My stubbornness came in handy. I don’t like it when people put others down instead of helping them out, so I practiced extra hard to prove them wrong. After finishing my assignments I sat practicing drawing even more using objects surrounding me in my room. I also took extra drawing and painting classes outside of OCAD. 
By the end of second year I had two art awards in my field. When there’s a will there’s a way. The only thing I would do differently is befriending upper year students and ask them about what teachers to pick and avoid. A suitable teacher would always speed up your growth.
Always ask about the teacher’s approach instead of asking if they’re good or bad. We all learn differently, what works for me might not work for you. So, pick the teacher with the approach that suits and optimizes your learning process.
When you first started at OCAD, was it everything you thought it would be/wouldn’t be?
OCAD wasn’t like any school I’ve attended, (it was my third post-secondary education experience). Although it’s one of the go-to places to learn art, it lacked a sense of community that other universities and colleges provide. That can be more terrifying for international students who leave their homes and come from all over the world to learn in a new environment. On the other hand, I learned a lot. I didn’t expect my art to grow to the extent it did by fourth year. I achieved my fourth year art goals by first year due to the fact that I was surrounded by a supportive group of artist friends that helped me get through it and shared with me their tips and tricks.
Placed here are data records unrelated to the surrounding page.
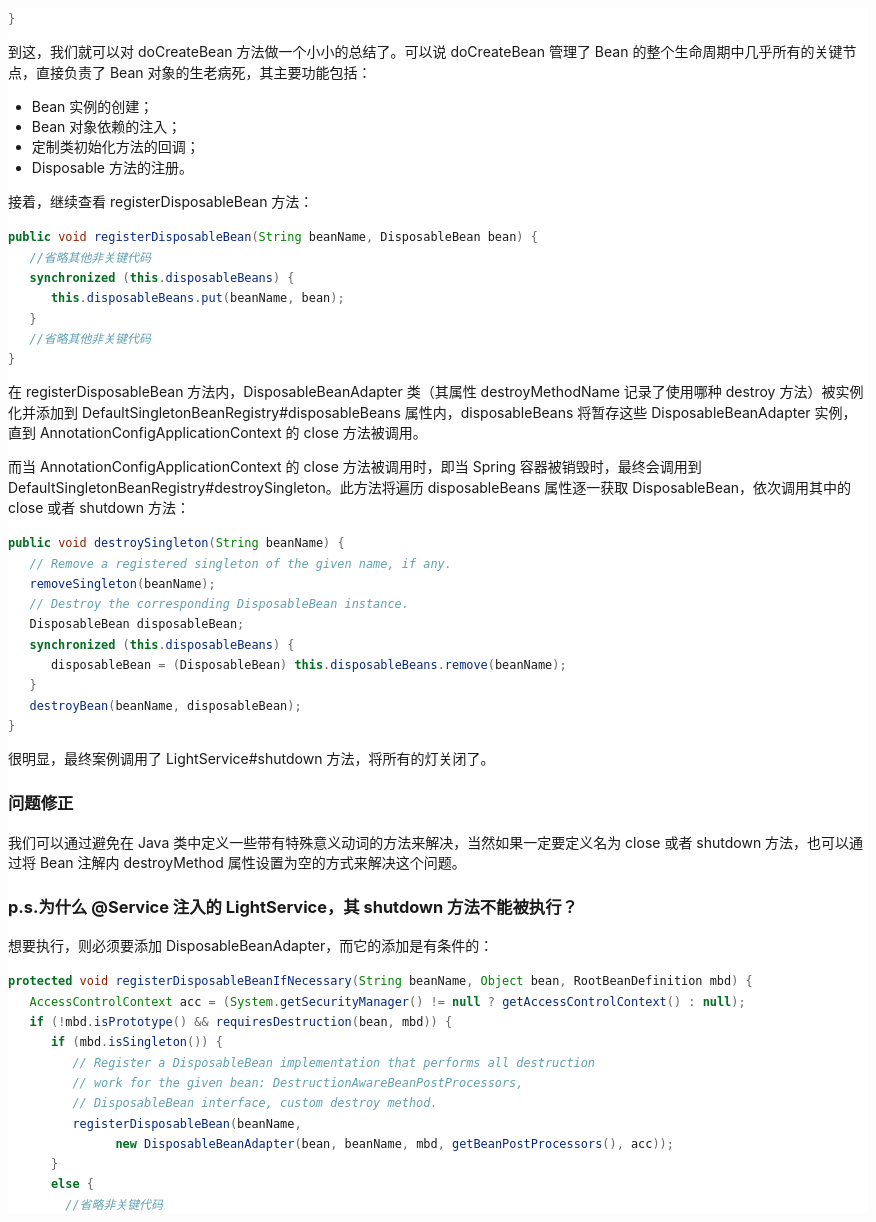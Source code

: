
 ```java
}
```

到这，我们就可以对 doCreateBean 方法做一个小小的总结了。可以说 doCreateBean 管理了 Bean 的整个生命周期中几乎所有的关键节点，直接负责了 Bean 对象的生老病死，其主要功能包括：

- Bean 实例的创建；
- Bean 对象依赖的注入；
- 定制类初始化方法的回调；
- Disposable 方法的注册。


接着，继续查看 registerDisposableBean 方法：
```java
public void registerDisposableBean(String beanName, DisposableBean bean) {
   //省略其他非关键代码
   synchronized (this.disposableBeans) {
      this.disposableBeans.put(beanName, bean);
   }
   //省略其他非关键代码
}
```


在 registerDisposableBean 方法内，DisposableBeanAdapter 类（其属性 destroyMethodName 记录了使用哪种 destroy 方法）被实例化并添加到 DefaultSingletonBeanRegistry#disposableBeans 属性内，disposableBeans 将暂存这些 DisposableBeanAdapter 实例，直到 AnnotationConfigApplicationContext 的 close 方法被调用。


而当 AnnotationConfigApplicationContext 的 close 方法被调用时，即当 Spring 容器被销毁时，最终会调用到 DefaultSingletonBeanRegistry#destroySingleton。此方法将遍历 disposableBeans 属性逐一获取 DisposableBean，依次调用其中的 close 或者 shutdown 方法：
```java
public void destroySingleton(String beanName) {
   // Remove a registered singleton of the given name, if any.
   removeSingleton(beanName);
   // Destroy the corresponding DisposableBean instance.
   DisposableBean disposableBean;
   synchronized (this.disposableBeans) {
      disposableBean = (DisposableBean) this.disposableBeans.remove(beanName);
   }
   destroyBean(beanName, disposableBean);
}

```
很明显，最终案例调用了 LightService#shutdown 方法，将所有的灯关闭了。

### 问题修正
我们可以通过避免在 Java 类中定义一些带有特殊意义动词的方法来解决，当然如果一定要定义名为 close 或者 shutdown 方法，也可以通过将 Bean 注解内 destroyMethod 属性设置为空的方式来解决这个问题。

### p.s.为什么 @Service 注入的 LightService，其 shutdown 方法不能被执行？
想要执行，则必须要添加 DisposableBeanAdapter，而它的添加是有条件的：
```java
protected void registerDisposableBeanIfNecessary(String beanName, Object bean, RootBeanDefinition mbd) {
   AccessControlContext acc = (System.getSecurityManager() != null ? getAccessControlContext() : null);
   if (!mbd.isPrototype() && requiresDestruction(bean, mbd)) {
      if (mbd.isSingleton()) {
         // Register a DisposableBean implementation that performs all destruction
         // work for the given bean: DestructionAwareBeanPostProcessors,
         // DisposableBean interface, custom destroy method.
         registerDisposableBean(beanName,
               new DisposableBeanAdapter(bean, beanName, mbd, getBeanPostProcessors(), acc));
      }
      else {
        //省略非关键代码
```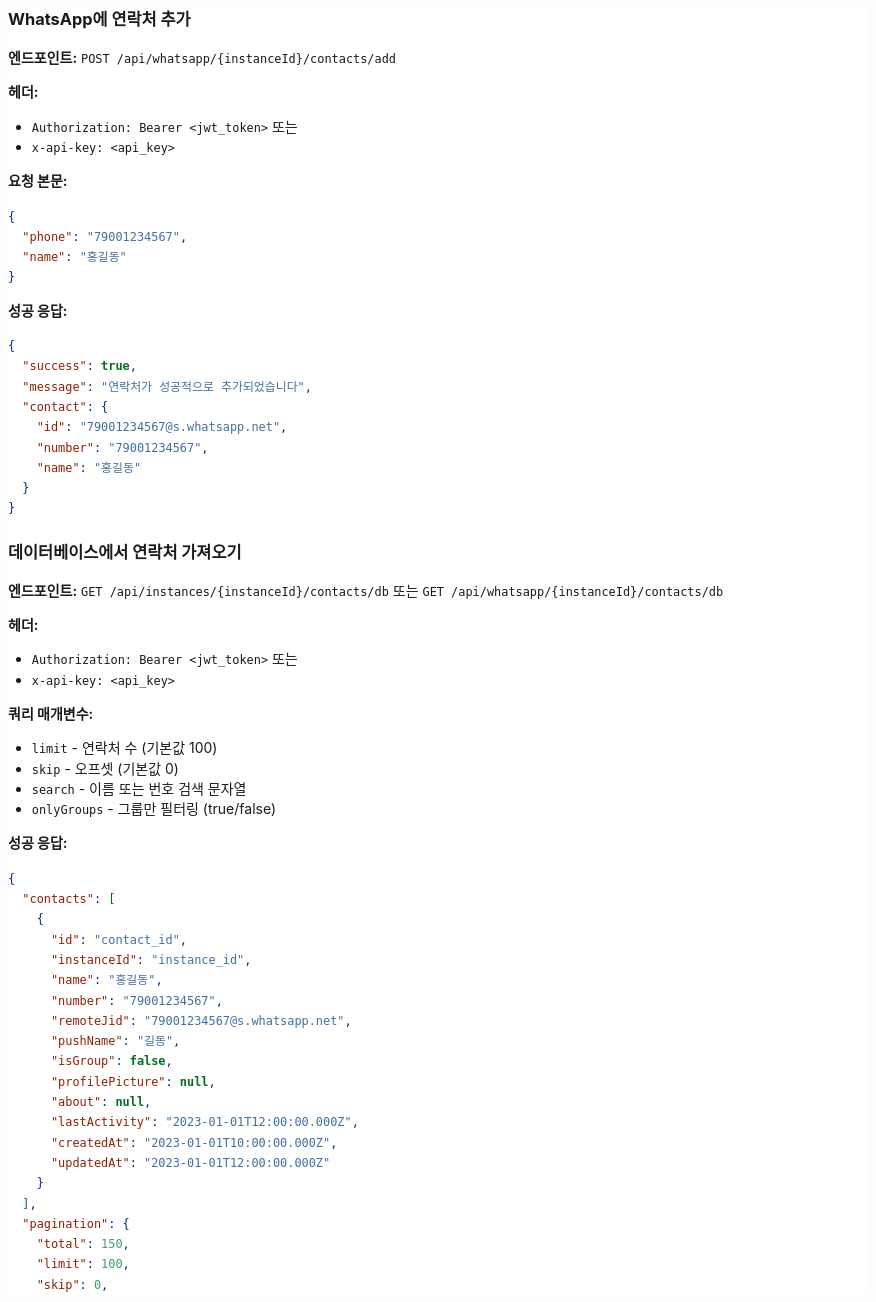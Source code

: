 ### WhatsApp에 연락처 추가

**엔드포인트:** `POST /api/whatsapp/{instanceId}/contacts/add`

**헤더:**
- `Authorization: Bearer <jwt_token>` 또는
- `x-api-key: <api_key>`

**요청 본문:**
```json
{
  "phone": "79001234567",
  "name": "홍길동"
}
```

**성공 응답:**
```json
{
  "success": true,
  "message": "연락처가 성공적으로 추가되었습니다",
  "contact": {
    "id": "79001234567@s.whatsapp.net",
    "number": "79001234567",
    "name": "홍길동"
  }
}
```

### 데이터베이스에서 연락처 가져오기

**엔드포인트:** `GET /api/instances/{instanceId}/contacts/db` 또는 `GET /api/whatsapp/{instanceId}/contacts/db`

**헤더:**
- `Authorization: Bearer <jwt_token>` 또는
- `x-api-key: <api_key>`

**쿼리 매개변수:**
- `limit` - 연락처 수 (기본값 100)
- `skip` - 오프셋 (기본값 0)
- `search` - 이름 또는 번호 검색 문자열
- `onlyGroups` - 그룹만 필터링 (true/false)

**성공 응답:**
```json
{
  "contacts": [
    {
      "id": "contact_id",
      "instanceId": "instance_id",
      "name": "홍길동",
      "number": "79001234567",
      "remoteJid": "79001234567@s.whatsapp.net",
      "pushName": "길동",
      "isGroup": false,
      "profilePicture": null,
      "about": null,
      "lastActivity": "2023-01-01T12:00:00.000Z",
      "createdAt": "2023-01-01T10:00:00.000Z",
      "updatedAt": "2023-01-01T12:00:00.000Z"
    }
  ],
  "pagination": {
    "total": 150,
    "limit": 100,
    "skip": 0,
```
How do you think your experiences here at OCAD will help you move forward?
My OCAD experience has changed my views on life and my career. I came to OCAD with a tunnel vision about how my career would turn out. The goal was to draw images that inspire and empower others.
Conversing with many supportive teachers and schoolmates has encouraged me to take risks and explore different mediums and forms of storytelling which have changed my career forever. Instead of me being an illustrator or graphic designer I am now a multidisciplinary storyteller who combines my graphic design, illustration, video making and content creation skills to execute projects that aim to give a voice to many disenfranchised communities.